Taiko-Tenno is an appellation of emperor, which is applied during a period from the demise of the Emperor to the grant of Tsuigo (posthumous title).
Taiko means 'great behavior,' where the word is used to pay honor to the demised Emperor.
Also, it is said to have a meaning of 'the Emperor who passed away and never returns'.
According to a current system (which is known as 'Isse ichigen no sei' [literally, the practice of assigning one era name to one emperor]), Gengo (an era name) during the Emperor's reign usually becomes that Emperor's posthumous title.

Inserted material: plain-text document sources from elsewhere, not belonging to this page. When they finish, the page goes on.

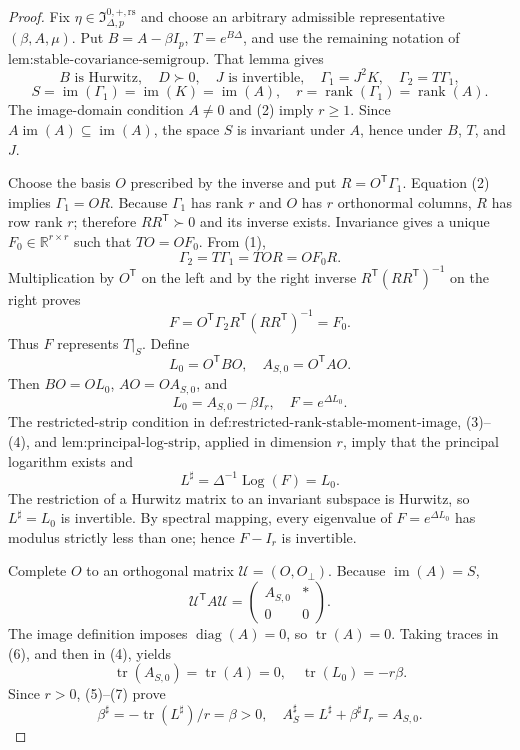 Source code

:\documentclass{article}
\begin{document}
\begin{proof}
Fix \(\eta\in\mathfrak I_{\Delta,p}^{0,+,\mathrm{rs}}\) and choose an arbitrary admissible representative \((\beta,A,\mu)\).  Put \(B=A-\beta I_p\), \(T=e^{B\Delta}\), and use the remaining notation of \(\text{lem:stable-covariance-semigroup}\).  That lemma gives
\[
 B\text{ is Hurwitz},\quad D\succ0,\quad J\text{ is invertible},
 \quad \Gamma_1=J^2K,\quad \Gamma_2=T\Gamma_1,
\tag{1}
\]
\[
 S=\operatorname{im}(\Gamma_1)=\operatorname{im}(K)=\operatorname{im}(A),
 \quad r=\operatorname{rank}(\Gamma_1)=\operatorname{rank}(A).
\tag{2}
\]
The image-domain condition \(A\neq0\) and (2) imply \(r\geq1\).  Since \(A\operatorname{im}(A)\subseteq\operatorname{im}(A)\), the space \(S\) is invariant under \(A\), hence under \(B\), \(T\), and \(J\).

Choose the basis \(O\) prescribed by the inverse and put \(R=O^{\mathsf T}\Gamma_1\).  Equation (2) implies \(\Gamma_1=OR\).  Because \(\Gamma_1\) has rank \(r\) and \(O\) has \(r\) orthonormal columns, \(R\) has row rank \(r\); therefore \(RR^{\mathsf T}\succ0\) and its inverse exists.  Invariance gives a unique \(F_0\in\mathbb R^{r\times r}\) such that \(TO=OF_0\).  From (1),
\[
 \Gamma_2=T\Gamma_1=TO R=OF_0R.
\]
Multiplication by \(O^{\mathsf T}\) on the left and by the right inverse \(R^{\mathsf T}(RR^{\mathsf T})^{-1}\) on the right proves
\[
 F=O^{\mathsf T}\Gamma_2R^{\mathsf T}(RR^{\mathsf T})^{-1}=F_0.
\tag{3}
\]
Thus \(F\) represents \(T|_S\).  Define
\[
 L_0=O^{\mathsf T}BO,\quad A_{S,0}=O^{\mathsf T}AO.
\]
Then \(BO=OL_0\), \(AO=OA_{S,0}\), and
\[
 L_0=A_{S,0}-\beta I_r,\quad F=e^{\Delta L_0}.
\tag{4}
\]
The restricted-strip condition in \(\text{def:restricted-rank-stable-moment-image}\), (3)--(4), and \(\text{lem:principal-log-strip}\), applied in dimension \(r\), imply that the principal logarithm exists and
\[
 L^\sharp=\Delta^{-1}\operatorname{Log}(F)=L_0.
\tag{5}
\]
The restriction of a Hurwitz matrix to an invariant subspace is Hurwitz, so \(L^\sharp=L_0\) is invertible.  By spectral mapping, every eigenvalue of \(F=e^{\Delta L_0}\) has modulus strictly less than one; hence \(F-I_r\) is invertible.

Complete \(O\) to an orthogonal matrix \(\mathcal U=(O,O_\perp)\).  Because \(\operatorname{im}(A)=S\),
\[
 \mathcal U^{\mathsf T}A\mathcal U
 =\begin{pmatrix}A_{S,0}&*\\0&0\end{pmatrix}.
\tag{6}
\]
The image definition imposes \(\operatorname{diag}(A)=0\), so \(\operatorname{tr}(A)=0\).  Taking traces in (6), and then in (4), yields
\[
 \operatorname{tr}(A_{S,0})=\operatorname{tr}(A)=0,
 \quad \operatorname{tr}(L_0)=-r\beta.
\tag{7}
\]
Since \(r>0\), (5)--(7) prove
\[
 \beta^\sharp=-\operatorname{tr}(L^\sharp)/r=\beta>0,
 \quad A_S^\sharp=L^\sharp+\beta^\sharp I_r=A_{S,0}.
\tag{8}
\]


\end{proof}
\end{document}

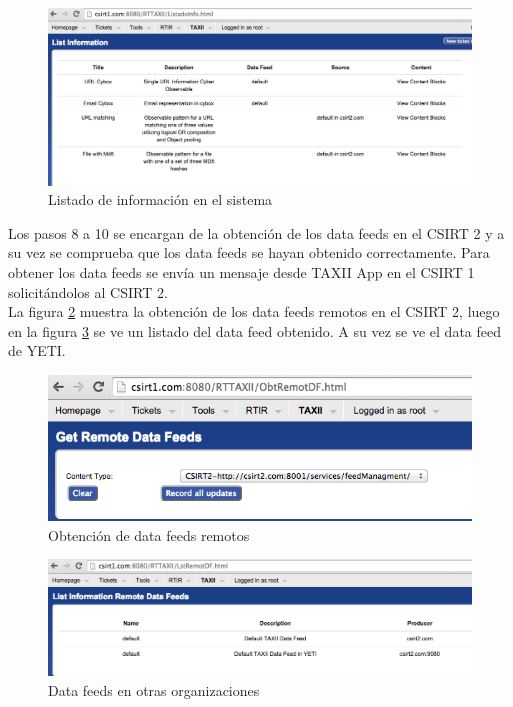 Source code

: \begin{figure}[H]
	\centering
	\includegraphics[scale=0.3]{caso-de-estudio/listadoInfo.png}
	\caption{Listado de información en el sistema}
	\label{fig.lstinfo}
\end{figure}

Los pasos 8 a 10 se encargan de la obtención de los data feeds en el CSIRT 2 y a su vez se comprueba que los data feeds se hayan obtenido correctamente. Para obtener los data feeds se envía un mensaje desde TAXII App en el CSIRT 1 solicitándolos al CSIRT 2. \\
La figura \ref{fig.obtremote} muestra la obtención de los data feeds remotos en el CSIRT 2, luego en la figura \ref{fig.lstremotedf} se ve un listado del data feed obtenido. A su vez se ve el data feed de YETI.

\begin{figure}[H]
	\centering
	\includegraphics[scale=0.5]{caso-de-estudio/obtremote.png}
	\caption{Obtención de data feeds remotos}
	\label{fig.obtremote}
\end{figure}

\begin{figure}[H]
	\centering
	\includegraphics[scale=0.4]{caso-de-estudio/lstremotedf.png}
	\caption{Data feeds en otras organizaciones}
	\label{fig.lstremotedf}
\end{figure}

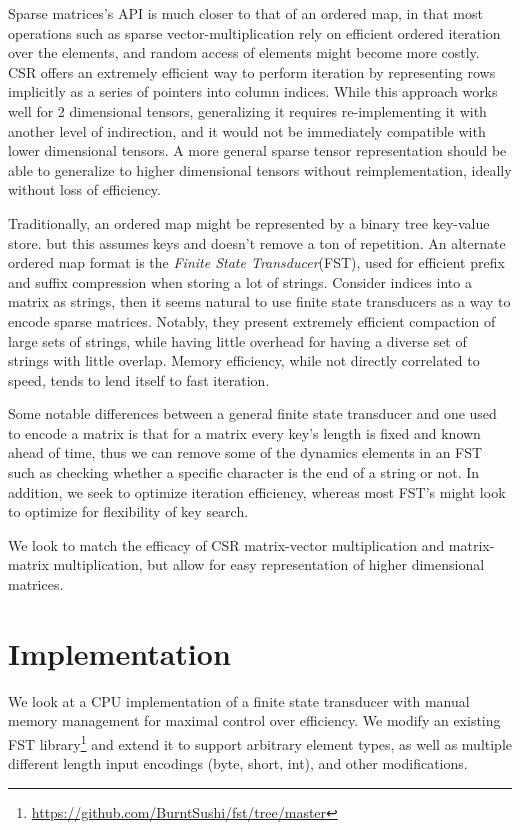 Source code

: \documentclass[12pt]{article}
\begin{document}
Sparse matrices's API is much closer to that of an ordered map, in that most operations
such as sparse vector-multiplication rely on efficient ordered iteration over the elements, and
random access of elements might become more costly. CSR offers an extremely efficient way to
perform iteration by representing rows implicitly as a series of pointers into column indices.
While this approach works well for 2 dimensional tensors, generalizing it requires
re-implementing it with another level of indirection, and it would not be immediately compatible
with lower dimensional tensors. A more general sparse tensor representation should be able to
generalize to higher dimensional tensors without reimplementation, ideally without loss of
efficiency.

Traditionally, an ordered map might be represented by a binary tree key-value store. but this
assumes keys and doesn't remove a ton of repetition. An alternate ordered map format is the
\textit{Finite State Transducer}(FST), used for efficient prefix and suffix compression when
storing a lot of strings. Consider indices into a matrix as strings, then it seems natural to
use finite state transducers as a way to encode sparse matrices. Notably, they present extremely
efficient compaction of large sets of strings, while having little overhead for having a diverse
set of strings with little overlap. Memory efficiency, while not directly correlated to speed,
tends to lend itself to fast iteration.

Some notable differences between a general finite state transducer and one used to encode a
matrix is that for a matrix every key's length is fixed and known ahead of time, thus we can
remove some of the dynamics elements in an FST such as checking whether a specific character is
the end of a string or not. In addition, we seek to optimize iteration efficiency, whereas most
FST's might look to optimize for flexibility of key search.

We look to match the efficacy of CSR matrix-vector multiplication and matrix-matrix
multiplication, but allow for easy representation of higher dimensional matrices.

\section*{Implementation}

We look at a CPU implementation of a finite state transducer with manual memory management for
maximal control over efficiency. We modify an existing FST
library\footnote{\url{https://github.com/BurntSushi/fst/tree/master}} and extend it to support
arbitrary element types, as well as multiple different length input encodings (byte, short,
int), and other modifications.
\end{document}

However, it should be noted that a posthumous title is conferred during the Tsuigo hogo no gi (a ceremony for dedicating that title) which precedes the Taiso no rei (funeral service of a Japanese emperor).
Therefore, the appellation ''Taiko-Tenno'' is used to refer to the demised emperor on official gazettes before the dedication of his posthumous title in the ceremony.
In fact, a sentence like 'A Buddhist memorial service for the Taiko-Tenno is held' appears in journals published by several religious organizations.
For instance, in the case where a Buddhist organization provides memorial service for the demised emperor before his posthumous title is conferred, they often use a temporary ihai (Buddhist mortuary tablet) made of plain wood or paper wherever necessary.